(Collected data)

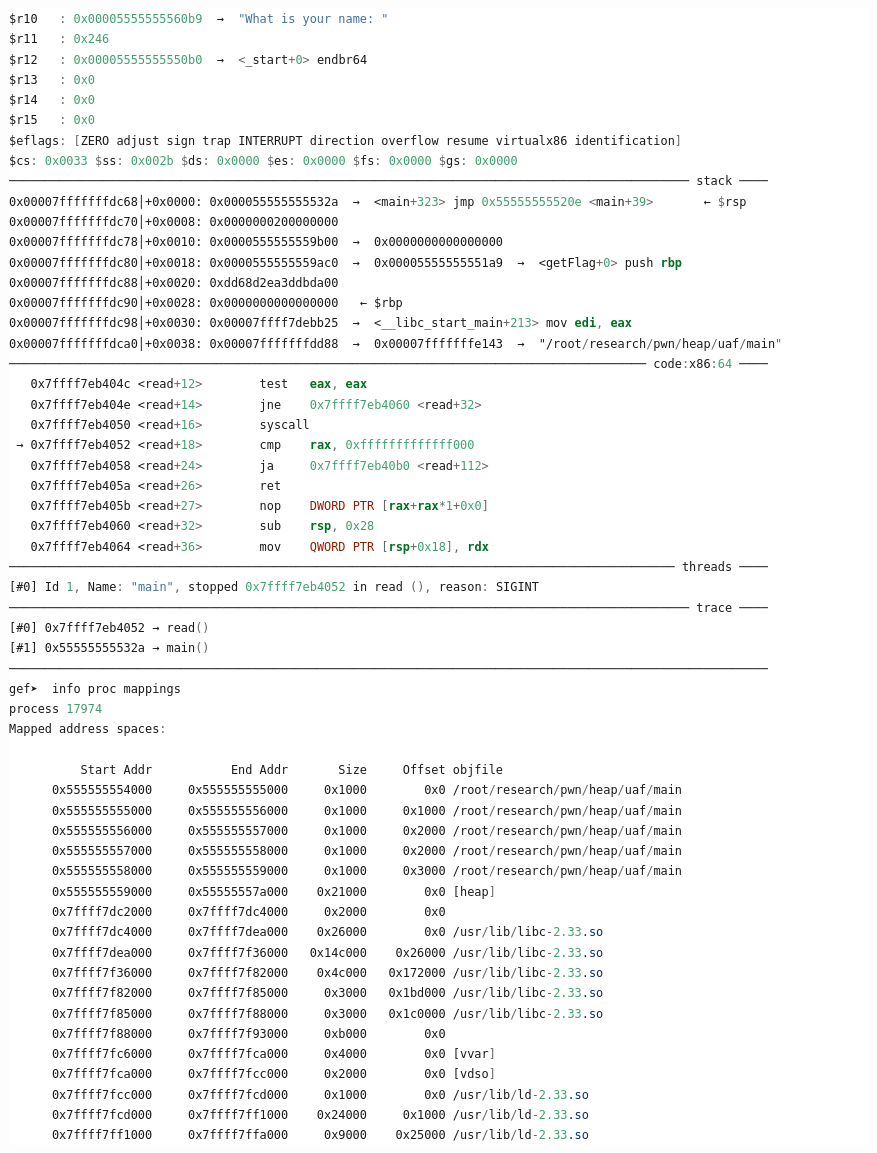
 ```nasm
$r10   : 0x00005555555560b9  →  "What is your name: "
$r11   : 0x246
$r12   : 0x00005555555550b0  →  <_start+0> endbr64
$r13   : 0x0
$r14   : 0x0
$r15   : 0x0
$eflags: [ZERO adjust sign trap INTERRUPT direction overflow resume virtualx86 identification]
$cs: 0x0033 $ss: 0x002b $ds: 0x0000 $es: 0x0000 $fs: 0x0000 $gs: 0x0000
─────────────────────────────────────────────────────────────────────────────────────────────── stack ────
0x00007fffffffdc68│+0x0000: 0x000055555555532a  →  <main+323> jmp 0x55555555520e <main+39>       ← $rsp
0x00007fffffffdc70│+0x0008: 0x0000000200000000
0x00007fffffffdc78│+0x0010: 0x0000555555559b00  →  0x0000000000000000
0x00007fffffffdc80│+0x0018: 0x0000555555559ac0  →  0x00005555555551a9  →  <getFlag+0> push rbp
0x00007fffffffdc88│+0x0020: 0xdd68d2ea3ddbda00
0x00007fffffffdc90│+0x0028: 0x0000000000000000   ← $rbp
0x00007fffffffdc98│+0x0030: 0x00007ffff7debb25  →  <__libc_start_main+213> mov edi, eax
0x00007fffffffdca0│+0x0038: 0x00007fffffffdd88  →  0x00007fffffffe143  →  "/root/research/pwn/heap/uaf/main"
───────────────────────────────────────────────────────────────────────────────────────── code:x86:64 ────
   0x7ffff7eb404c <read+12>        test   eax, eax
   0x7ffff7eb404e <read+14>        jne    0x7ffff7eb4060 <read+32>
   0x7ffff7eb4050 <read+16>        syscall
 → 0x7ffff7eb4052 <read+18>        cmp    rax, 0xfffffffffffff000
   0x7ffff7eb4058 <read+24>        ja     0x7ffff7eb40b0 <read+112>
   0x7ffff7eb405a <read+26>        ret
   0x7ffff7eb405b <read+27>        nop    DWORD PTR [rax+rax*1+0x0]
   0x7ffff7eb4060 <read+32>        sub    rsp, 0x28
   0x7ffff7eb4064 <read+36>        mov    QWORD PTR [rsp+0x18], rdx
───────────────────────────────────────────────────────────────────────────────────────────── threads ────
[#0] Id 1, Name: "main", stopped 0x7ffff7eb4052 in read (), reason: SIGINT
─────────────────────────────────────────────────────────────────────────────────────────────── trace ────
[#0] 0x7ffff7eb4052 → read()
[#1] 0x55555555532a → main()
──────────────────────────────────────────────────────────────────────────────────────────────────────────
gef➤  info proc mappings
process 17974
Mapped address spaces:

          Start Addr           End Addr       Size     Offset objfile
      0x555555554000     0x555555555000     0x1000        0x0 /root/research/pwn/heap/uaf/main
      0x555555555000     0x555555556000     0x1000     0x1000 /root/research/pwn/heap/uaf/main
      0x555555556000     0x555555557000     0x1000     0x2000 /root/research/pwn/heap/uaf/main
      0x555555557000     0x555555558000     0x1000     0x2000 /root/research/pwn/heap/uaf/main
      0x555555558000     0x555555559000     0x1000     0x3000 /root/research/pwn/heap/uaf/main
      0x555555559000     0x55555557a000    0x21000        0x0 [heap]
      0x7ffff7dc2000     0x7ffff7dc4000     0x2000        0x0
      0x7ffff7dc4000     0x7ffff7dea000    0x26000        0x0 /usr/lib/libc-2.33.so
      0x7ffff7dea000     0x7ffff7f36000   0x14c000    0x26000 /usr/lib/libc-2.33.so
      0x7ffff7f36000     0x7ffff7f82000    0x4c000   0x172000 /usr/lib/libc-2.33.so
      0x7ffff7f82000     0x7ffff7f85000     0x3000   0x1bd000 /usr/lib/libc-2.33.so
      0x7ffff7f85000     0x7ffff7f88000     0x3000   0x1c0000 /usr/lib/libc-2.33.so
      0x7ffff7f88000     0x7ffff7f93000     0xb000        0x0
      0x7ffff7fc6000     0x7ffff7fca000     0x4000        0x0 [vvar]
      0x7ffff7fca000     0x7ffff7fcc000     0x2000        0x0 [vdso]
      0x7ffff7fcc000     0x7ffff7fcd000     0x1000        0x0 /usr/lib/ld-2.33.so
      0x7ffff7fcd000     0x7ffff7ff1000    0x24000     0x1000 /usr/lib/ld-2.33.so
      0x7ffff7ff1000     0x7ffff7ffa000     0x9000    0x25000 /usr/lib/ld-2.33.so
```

- Instructions for the task:
Each line of the records with the word "research" in it is to be copied.

- Result of the task:
0x00007fffffffdca0│+0x0038: 0x00007fffffffdd88  →  0x00007fffffffe143  →  "/root/research/pwn/heap/uaf/main"
      0x555555554000     0x555555555000     0x1000        0x0 /root/research/pwn/heap/uaf/main
      0x555555555000     0x555555556000     0x1000     0x1000 /root/research/pwn/heap/uaf/main
      0x555555556000     0x555555557000     0x1000     0x2000 /root/research/pwn/heap/uaf/main
      0x555555557000     0x555555558000     0x1000     0x2000 /root/research/pwn/heap/uaf/main
      0x555555558000     0x555555559000     0x1000     0x3000 /root/research/pwn/heap/uaf/main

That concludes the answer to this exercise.